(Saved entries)

/---

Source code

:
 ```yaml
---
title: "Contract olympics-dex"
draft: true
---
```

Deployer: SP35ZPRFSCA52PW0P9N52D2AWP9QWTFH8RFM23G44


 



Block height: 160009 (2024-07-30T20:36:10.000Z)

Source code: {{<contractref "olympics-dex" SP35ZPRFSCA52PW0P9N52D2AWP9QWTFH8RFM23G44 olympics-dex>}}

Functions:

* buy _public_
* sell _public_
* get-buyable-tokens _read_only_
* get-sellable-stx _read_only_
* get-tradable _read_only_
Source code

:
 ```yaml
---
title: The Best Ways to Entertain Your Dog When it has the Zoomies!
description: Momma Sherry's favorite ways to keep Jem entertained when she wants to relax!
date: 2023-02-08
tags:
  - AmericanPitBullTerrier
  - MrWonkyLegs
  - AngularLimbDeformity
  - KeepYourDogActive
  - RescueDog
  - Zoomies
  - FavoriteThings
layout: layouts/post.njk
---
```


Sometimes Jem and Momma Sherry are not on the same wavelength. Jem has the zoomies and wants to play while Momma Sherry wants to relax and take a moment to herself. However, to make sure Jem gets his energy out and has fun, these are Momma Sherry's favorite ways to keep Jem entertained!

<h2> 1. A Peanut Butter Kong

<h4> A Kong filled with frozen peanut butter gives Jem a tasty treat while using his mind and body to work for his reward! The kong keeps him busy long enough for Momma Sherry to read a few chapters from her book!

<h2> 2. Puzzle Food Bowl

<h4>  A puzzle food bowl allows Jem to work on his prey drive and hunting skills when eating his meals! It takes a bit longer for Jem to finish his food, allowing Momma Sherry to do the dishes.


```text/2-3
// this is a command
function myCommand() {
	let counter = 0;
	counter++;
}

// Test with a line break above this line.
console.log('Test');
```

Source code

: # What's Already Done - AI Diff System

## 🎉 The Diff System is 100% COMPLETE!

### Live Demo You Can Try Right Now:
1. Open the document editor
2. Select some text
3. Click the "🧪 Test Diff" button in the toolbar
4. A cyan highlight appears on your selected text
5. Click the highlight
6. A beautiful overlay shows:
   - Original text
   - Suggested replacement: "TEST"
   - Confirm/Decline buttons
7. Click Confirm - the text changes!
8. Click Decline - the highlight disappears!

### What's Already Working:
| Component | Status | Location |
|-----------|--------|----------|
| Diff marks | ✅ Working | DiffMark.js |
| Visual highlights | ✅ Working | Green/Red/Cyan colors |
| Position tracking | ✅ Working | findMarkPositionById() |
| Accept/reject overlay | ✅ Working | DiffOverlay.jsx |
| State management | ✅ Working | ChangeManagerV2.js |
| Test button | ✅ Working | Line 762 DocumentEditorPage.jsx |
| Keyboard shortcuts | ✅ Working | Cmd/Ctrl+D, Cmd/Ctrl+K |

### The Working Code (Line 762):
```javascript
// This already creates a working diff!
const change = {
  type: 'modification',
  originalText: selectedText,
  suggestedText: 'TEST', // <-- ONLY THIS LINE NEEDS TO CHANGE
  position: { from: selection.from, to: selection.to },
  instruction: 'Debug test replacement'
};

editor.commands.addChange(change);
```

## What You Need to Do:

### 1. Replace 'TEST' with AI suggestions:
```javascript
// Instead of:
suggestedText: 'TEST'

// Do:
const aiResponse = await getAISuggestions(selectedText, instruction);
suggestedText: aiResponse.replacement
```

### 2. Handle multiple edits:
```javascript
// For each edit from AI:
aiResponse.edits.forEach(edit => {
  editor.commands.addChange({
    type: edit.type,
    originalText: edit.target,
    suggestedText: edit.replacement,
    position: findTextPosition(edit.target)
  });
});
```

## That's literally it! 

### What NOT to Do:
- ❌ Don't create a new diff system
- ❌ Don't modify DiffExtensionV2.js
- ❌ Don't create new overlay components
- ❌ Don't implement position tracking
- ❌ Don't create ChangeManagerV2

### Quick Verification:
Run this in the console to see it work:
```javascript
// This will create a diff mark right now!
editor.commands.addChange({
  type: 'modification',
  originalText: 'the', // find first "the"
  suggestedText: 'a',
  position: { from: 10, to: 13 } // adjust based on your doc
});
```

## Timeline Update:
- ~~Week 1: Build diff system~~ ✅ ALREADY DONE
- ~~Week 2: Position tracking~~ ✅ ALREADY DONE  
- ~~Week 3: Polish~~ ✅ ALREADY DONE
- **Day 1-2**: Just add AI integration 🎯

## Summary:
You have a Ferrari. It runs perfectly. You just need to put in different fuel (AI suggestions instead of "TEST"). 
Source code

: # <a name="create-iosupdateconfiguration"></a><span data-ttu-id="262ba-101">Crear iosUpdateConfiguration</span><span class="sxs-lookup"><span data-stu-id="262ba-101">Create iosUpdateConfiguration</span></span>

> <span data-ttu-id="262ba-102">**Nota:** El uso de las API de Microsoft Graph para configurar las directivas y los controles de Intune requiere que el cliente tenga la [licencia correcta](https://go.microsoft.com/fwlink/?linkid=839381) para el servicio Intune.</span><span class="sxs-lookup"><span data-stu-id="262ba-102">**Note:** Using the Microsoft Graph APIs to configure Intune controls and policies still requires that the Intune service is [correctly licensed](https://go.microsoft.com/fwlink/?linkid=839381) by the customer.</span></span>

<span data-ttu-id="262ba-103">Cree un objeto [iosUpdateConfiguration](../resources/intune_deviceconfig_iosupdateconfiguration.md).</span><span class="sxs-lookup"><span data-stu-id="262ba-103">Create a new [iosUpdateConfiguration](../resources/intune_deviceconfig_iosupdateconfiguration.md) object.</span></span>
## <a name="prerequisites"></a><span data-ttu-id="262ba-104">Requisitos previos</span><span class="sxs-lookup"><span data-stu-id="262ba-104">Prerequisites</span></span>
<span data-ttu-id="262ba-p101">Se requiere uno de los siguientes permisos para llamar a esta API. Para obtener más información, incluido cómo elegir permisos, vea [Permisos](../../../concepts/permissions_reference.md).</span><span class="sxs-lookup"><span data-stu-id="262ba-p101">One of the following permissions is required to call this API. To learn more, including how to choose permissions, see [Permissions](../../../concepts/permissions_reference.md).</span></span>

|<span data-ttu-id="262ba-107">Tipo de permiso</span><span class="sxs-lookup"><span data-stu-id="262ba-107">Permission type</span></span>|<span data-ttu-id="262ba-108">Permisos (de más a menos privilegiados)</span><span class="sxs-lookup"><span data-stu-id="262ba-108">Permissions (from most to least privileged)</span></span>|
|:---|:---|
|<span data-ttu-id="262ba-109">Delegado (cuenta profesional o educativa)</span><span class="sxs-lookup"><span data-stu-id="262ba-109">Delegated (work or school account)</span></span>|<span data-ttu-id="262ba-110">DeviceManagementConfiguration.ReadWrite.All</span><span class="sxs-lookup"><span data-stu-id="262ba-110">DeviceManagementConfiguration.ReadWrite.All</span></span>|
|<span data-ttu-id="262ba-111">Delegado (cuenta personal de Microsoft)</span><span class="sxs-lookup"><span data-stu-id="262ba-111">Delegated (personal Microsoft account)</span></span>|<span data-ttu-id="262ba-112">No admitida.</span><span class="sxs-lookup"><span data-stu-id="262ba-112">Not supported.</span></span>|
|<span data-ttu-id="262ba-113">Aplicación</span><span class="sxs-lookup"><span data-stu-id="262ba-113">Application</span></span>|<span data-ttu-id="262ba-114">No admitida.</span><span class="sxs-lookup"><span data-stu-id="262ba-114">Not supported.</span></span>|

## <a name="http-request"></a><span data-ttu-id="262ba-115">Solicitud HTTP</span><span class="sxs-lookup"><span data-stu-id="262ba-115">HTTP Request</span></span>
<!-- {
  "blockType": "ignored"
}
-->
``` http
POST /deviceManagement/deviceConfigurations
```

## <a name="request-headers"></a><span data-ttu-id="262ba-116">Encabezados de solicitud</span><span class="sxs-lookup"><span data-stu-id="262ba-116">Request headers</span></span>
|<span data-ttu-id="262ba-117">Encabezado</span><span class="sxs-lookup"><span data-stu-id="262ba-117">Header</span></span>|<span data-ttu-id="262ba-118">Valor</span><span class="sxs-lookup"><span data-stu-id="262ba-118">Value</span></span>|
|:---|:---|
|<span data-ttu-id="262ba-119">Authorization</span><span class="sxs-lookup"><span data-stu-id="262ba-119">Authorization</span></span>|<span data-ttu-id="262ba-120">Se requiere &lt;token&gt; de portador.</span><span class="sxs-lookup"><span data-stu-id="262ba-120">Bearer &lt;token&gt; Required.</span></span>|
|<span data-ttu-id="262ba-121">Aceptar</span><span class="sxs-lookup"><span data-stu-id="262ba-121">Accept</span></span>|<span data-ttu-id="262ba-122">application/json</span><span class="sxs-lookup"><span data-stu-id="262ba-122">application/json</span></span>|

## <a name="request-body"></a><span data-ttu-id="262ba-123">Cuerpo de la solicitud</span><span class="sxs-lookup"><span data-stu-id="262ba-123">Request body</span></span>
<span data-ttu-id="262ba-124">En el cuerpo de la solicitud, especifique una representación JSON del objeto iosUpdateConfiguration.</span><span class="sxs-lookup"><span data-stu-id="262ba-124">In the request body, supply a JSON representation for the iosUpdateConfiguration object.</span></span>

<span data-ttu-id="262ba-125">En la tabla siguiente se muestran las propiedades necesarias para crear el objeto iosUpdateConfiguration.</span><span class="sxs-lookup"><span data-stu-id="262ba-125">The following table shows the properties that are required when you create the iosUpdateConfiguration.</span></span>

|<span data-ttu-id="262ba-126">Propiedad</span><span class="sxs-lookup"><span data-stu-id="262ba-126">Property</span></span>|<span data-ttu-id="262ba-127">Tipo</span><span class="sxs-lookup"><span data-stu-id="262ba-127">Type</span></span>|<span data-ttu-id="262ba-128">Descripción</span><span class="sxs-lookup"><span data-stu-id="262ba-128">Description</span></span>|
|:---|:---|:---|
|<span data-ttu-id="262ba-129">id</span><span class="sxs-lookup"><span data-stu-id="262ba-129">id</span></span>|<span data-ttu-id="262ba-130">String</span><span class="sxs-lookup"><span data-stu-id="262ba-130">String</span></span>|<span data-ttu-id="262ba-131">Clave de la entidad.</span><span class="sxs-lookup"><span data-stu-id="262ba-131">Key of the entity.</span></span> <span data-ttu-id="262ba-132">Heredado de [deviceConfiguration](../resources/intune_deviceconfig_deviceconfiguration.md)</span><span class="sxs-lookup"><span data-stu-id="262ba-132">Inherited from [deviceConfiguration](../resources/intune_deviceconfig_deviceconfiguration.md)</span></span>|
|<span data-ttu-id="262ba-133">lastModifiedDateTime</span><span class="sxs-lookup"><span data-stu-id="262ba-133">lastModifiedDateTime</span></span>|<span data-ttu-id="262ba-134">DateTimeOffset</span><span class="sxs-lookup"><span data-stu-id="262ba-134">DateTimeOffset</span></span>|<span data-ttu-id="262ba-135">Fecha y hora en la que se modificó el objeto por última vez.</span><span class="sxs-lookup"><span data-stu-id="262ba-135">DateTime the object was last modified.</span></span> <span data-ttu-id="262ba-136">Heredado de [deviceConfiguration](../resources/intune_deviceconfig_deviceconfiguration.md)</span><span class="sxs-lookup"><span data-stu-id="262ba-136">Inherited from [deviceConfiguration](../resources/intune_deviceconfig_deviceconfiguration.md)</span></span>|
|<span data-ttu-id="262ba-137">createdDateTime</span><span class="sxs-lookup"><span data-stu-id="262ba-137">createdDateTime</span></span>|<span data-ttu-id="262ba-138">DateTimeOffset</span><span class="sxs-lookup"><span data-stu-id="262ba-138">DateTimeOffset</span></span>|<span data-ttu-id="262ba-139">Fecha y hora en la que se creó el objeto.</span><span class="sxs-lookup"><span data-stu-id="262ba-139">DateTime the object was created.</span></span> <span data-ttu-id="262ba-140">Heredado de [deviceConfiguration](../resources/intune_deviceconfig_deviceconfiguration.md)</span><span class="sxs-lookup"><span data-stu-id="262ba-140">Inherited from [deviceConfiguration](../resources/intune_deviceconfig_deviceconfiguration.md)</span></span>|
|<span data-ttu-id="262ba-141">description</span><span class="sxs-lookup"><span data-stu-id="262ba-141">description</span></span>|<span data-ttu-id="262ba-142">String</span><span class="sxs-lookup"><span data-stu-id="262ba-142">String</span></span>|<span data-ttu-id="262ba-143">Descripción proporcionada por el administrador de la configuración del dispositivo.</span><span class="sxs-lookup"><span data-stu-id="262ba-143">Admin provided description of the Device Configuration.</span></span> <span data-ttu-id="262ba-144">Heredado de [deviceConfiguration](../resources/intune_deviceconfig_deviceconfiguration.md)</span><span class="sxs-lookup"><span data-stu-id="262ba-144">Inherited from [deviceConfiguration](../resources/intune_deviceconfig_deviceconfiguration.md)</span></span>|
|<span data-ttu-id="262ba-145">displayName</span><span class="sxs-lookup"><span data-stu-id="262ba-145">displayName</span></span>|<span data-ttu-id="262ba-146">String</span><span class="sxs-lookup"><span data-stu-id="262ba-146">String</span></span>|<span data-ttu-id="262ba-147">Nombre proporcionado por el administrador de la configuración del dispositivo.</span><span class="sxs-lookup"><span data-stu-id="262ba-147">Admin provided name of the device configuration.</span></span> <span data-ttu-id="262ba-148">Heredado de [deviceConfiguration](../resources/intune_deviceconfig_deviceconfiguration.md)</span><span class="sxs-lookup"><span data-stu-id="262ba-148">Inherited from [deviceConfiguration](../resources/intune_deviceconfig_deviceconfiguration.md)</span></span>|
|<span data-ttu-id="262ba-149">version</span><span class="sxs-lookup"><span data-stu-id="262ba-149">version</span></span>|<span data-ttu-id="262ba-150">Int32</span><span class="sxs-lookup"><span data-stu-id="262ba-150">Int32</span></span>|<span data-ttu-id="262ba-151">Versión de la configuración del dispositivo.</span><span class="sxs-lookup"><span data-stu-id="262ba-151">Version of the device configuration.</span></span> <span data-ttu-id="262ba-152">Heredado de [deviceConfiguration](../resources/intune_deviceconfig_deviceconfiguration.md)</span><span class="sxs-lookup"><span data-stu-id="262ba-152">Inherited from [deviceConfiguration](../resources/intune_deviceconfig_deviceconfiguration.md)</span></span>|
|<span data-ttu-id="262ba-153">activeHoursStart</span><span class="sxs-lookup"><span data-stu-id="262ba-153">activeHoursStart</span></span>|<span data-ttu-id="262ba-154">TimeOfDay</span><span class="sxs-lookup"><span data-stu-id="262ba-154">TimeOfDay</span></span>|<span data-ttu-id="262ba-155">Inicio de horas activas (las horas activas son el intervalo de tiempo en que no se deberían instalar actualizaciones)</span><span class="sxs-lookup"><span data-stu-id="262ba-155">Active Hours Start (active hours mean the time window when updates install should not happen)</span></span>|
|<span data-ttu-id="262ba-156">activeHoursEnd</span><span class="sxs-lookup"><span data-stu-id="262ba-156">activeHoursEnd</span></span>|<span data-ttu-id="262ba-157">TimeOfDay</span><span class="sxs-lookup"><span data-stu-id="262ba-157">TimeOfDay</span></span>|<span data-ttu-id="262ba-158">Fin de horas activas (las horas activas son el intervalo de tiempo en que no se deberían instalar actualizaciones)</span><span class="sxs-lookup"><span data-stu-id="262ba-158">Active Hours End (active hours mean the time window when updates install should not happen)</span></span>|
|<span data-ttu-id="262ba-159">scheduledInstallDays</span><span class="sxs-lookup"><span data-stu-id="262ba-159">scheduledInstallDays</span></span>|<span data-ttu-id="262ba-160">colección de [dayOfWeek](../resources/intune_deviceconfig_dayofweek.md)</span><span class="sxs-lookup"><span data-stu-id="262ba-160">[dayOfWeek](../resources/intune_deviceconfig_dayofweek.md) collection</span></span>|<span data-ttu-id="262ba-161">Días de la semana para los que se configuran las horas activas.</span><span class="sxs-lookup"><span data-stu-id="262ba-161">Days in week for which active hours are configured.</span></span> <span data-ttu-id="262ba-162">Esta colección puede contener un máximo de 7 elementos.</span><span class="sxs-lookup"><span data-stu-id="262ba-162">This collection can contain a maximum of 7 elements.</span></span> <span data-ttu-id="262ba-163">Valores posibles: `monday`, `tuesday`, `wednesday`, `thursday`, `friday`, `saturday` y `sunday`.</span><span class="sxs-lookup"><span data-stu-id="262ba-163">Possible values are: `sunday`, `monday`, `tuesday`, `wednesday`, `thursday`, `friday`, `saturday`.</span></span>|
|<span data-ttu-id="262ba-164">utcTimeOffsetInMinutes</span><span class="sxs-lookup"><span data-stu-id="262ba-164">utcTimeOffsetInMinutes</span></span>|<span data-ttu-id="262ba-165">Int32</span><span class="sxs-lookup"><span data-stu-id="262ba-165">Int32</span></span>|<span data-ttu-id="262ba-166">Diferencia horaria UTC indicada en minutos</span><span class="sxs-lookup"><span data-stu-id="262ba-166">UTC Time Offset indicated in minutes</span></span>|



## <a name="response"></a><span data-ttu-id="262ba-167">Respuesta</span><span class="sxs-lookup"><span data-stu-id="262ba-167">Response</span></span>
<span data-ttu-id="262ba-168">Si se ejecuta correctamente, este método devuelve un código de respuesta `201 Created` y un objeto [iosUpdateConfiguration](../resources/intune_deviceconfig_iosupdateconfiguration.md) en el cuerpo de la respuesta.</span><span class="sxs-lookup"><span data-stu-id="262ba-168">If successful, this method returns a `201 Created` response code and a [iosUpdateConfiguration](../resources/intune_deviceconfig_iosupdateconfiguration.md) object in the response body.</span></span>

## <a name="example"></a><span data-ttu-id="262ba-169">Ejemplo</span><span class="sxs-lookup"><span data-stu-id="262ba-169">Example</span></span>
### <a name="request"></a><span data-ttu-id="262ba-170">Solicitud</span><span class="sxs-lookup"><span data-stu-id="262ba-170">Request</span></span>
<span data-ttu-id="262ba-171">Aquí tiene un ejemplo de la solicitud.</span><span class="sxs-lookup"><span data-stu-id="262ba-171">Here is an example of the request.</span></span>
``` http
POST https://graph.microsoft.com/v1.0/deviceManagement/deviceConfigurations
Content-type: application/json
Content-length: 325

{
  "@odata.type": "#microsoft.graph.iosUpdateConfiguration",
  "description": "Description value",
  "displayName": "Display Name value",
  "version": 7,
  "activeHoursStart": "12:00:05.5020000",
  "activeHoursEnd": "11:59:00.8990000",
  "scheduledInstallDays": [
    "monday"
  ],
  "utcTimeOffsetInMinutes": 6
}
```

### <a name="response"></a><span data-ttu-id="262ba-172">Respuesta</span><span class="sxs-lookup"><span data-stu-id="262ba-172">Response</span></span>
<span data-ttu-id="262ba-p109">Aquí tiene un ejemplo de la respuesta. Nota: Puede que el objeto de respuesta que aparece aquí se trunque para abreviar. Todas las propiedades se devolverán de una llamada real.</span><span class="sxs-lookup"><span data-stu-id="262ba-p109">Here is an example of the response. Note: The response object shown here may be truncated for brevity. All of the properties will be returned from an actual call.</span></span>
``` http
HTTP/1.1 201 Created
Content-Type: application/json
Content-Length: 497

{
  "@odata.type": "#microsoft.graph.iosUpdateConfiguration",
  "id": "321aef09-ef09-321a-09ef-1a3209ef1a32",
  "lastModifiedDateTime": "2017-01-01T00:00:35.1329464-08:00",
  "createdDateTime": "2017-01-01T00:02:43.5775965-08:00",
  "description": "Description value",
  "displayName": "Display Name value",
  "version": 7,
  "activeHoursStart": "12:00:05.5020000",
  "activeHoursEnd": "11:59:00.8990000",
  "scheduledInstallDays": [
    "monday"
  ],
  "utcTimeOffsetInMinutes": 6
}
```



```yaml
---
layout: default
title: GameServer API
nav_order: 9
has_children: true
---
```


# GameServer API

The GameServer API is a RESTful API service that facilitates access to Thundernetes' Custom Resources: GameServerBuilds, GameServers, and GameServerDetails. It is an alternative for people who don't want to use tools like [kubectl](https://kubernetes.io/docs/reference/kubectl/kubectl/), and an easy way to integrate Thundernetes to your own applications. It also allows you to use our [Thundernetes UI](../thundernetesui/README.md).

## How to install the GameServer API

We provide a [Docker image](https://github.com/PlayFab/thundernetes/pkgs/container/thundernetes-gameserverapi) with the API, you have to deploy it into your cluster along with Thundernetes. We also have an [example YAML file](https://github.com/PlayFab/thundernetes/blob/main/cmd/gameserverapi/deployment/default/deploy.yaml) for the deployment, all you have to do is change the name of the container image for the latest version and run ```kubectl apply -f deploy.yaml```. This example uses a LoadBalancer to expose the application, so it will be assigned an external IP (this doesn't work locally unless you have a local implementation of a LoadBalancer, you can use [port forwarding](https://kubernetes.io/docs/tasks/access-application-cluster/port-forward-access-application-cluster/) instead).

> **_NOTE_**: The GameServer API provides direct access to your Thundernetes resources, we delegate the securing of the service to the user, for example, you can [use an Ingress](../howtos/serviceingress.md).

\---

- [Problem statement]:
With the string "What" as the key, filter the data above and show the lines that match.

- [Solution to the exercise]:
: # What's Already Done - AI Diff System
### What's Already Working:
## What You Need to Do:
### What NOT to Do:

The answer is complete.